Just love ‘em up. Be patient and kind. Be present. Listen. Play. Take care of their needs. Each one will be different and need you in different ways. That’s all, just fill them with love and security and they’ll grow up beautifully.


1-18



True masculinity is vulnerable, compassionate and confident. Vulnerability takes courage. Kindness/compassion takes strength. Confidence: when you’re not really interested in what others think about you. It’s a natural byproduct of living in line with your own values and priorities.


11, 14, 16, 19, 21



Make a Shutterfly book for each year and give it to them on their birthday.


5-18



An album is like a book, meant to be taken as a whole. It tells a story, has its own vibe. Let’s listen to an album together every week.


12



Always remember - cheesecake is the best cake.


21



"Discipline is helping a child solve a problem. Punishment is making a child suffer for having a problem. To raise problem solvers, focus on solutions, not retribution.”- L.R KNost


2-15



SAT Prep https://www.nytimes.com/2017/04/10/opinion/how-i-learned-to-take-the-sat-like-a-rich-kid.html


16



Difficult conversations are…difficult.
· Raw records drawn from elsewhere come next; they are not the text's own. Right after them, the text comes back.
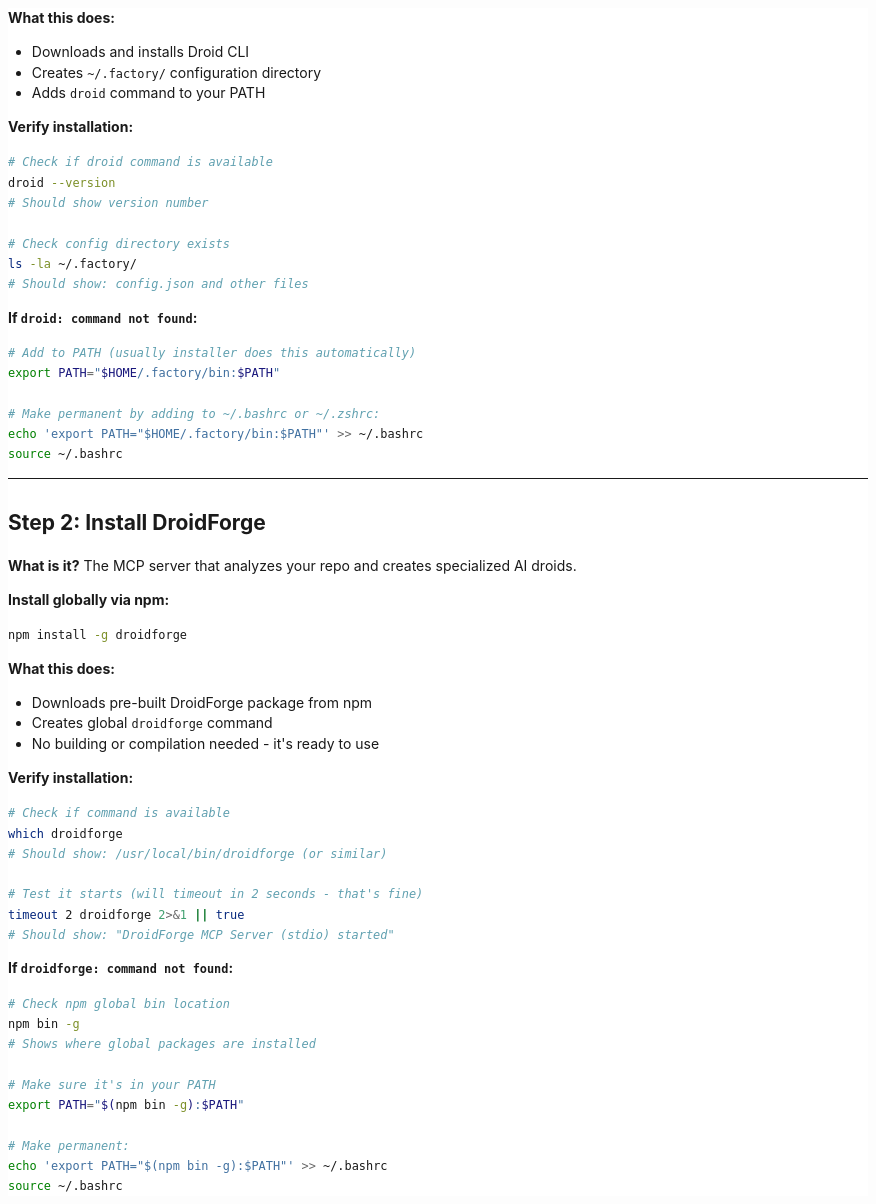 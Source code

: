 **What this does:**
- Downloads and installs Droid CLI
- Creates `~/.factory/` configuration directory
- Adds `droid` command to your PATH

**Verify installation:**

```bash
# Check if droid command is available
droid --version
# Should show version number

# Check config directory exists
ls -la ~/.factory/
# Should show: config.json and other files
```

**If `droid: command not found`:**
```bash
# Add to PATH (usually installer does this automatically)
export PATH="$HOME/.factory/bin:$PATH"

# Make permanent by adding to ~/.bashrc or ~/.zshrc:
echo 'export PATH="$HOME/.factory/bin:$PATH"' >> ~/.bashrc
source ~/.bashrc
```

---

## Step 2: Install DroidForge

**What is it?** The MCP server that analyzes your repo and creates specialized AI droids.

**Install globally via npm:**

```bash
npm install -g droidforge
```

**What this does:**
- Downloads pre-built DroidForge package from npm
- Creates global `droidforge` command
- No building or compilation needed - it's ready to use

**Verify installation:**

```bash
# Check if command is available
which droidforge
# Should show: /usr/local/bin/droidforge (or similar)

# Test it starts (will timeout in 2 seconds - that's fine)
timeout 2 droidforge 2>&1 || true
# Should show: "DroidForge MCP Server (stdio) started"
```

**If `droidforge: command not found`:**
```bash
# Check npm global bin location
npm bin -g
# Shows where global packages are installed

# Make sure it's in your PATH
export PATH="$(npm bin -g):$PATH"

# Make permanent:
echo 'export PATH="$(npm bin -g):$PATH"' >> ~/.bashrc
source ~/.bashrc
```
If you have to deliver bad news, don’t beat around the bush but prepare them for what’s coming rather than just blurting it out. “I have some news that’s going to be difficult to hear…” Or “Is this a good time to talk?” Those are just a couple examples, but many more are available. Look it up or ask people who routinely have to give bad news.


20



Painful or unpleasant emotions can’t grow if you stay in the present. (Easy way to do this is to focus on your breathing.)


10, 13, 16, 21



Let them borrow your calm. Little ones (grownups too) sometimes just need to freak out a bit. Stay there. Be near. Don’t judge or even help. Just be there, and stay calm. Your loving energy is all they need as they work through it themselves. Keep them safe but other than that don’t help or advise unless they ask.


2-6, 17, 21



Learn to tie knots.


10



Teach them what to do if they hit an animal while driving on the road. (First find out what you’re supposed to do, THEN teach them.)


16



“Anger is a wonderful catalyst but a terrible companion.” - Brene Brown


15, 21



Put your purse, (wallet,bag, phone, or shoe) in the backseat with the baby. Unattended babies die every day and it’s my worst nightmare.


Infant-3, 21



“If you want to be beautiful, make beautiful choices.” - (Greek philosopher whose name I can’t remember.)


10, 13, 17, 21



Practice being okay with someone misunderstanding you. Not everyone is going to “get” you. That’s okay.


14, 19, 21



Japanese multiplication (counting lines.)


8



Begin again. Whether by choice or necessity, sometimes there’s no other option.


15, 21



People will always have complicated feelings about the people they once loved. We’re human beings, we can’t expect emotions to be like an on/off switch. Complicated feelings/mixed emotions regarding an ex is to be expected. What’s important is what they decide.


17, 21



What problem do you want to solve in the world?


1Infant-14



I love that you got chills from watching Wicked. You were 10 and already affected emotionally and physically by music. Bonus points for listening to and acknowledging how your body talks to you.


13, 19, 21



If you don’t know where to begin, picture where you want it to end, and work it backwards.


15, 21



Educate yourself. You can't solve a problem if you don't understand it.


14-21



Great article on how to explain that bodies AND brains are undergoing rapid changes during adolescence. Re-read and then chat! https://www.upworthy.com/amp/this-mother-s-description-of-her-tween-son-s-brain-is-a-must-read-for-all-parents?c=ufb1


10



To quote Harvard professor Adam Grant: “Argue like you’re right and listen like you’re wrong.”


15



Just fill ‘em with love. Every other parenting mistake or deficit can be fixed, but if a child grows up thinking it’s not loved and doesn’t have a place in this world, that is a recipe for permanent and painful damage. Not necessarily “spoil” them, but cut them slack as often as possible. Just love ‘em up.


Infant-21



“Praise in public. Discipline in private.” This is good advice for when you’re a parent and for when you’re a boss.


20



Concussion testing - baseline


15



My ballet teacher used to punish us by making us sit on the floor and hold our arms up. It hurts! But you learn how to sit with pain. You learn how to endure and how to use your mind to make your muscles really don’t want to do.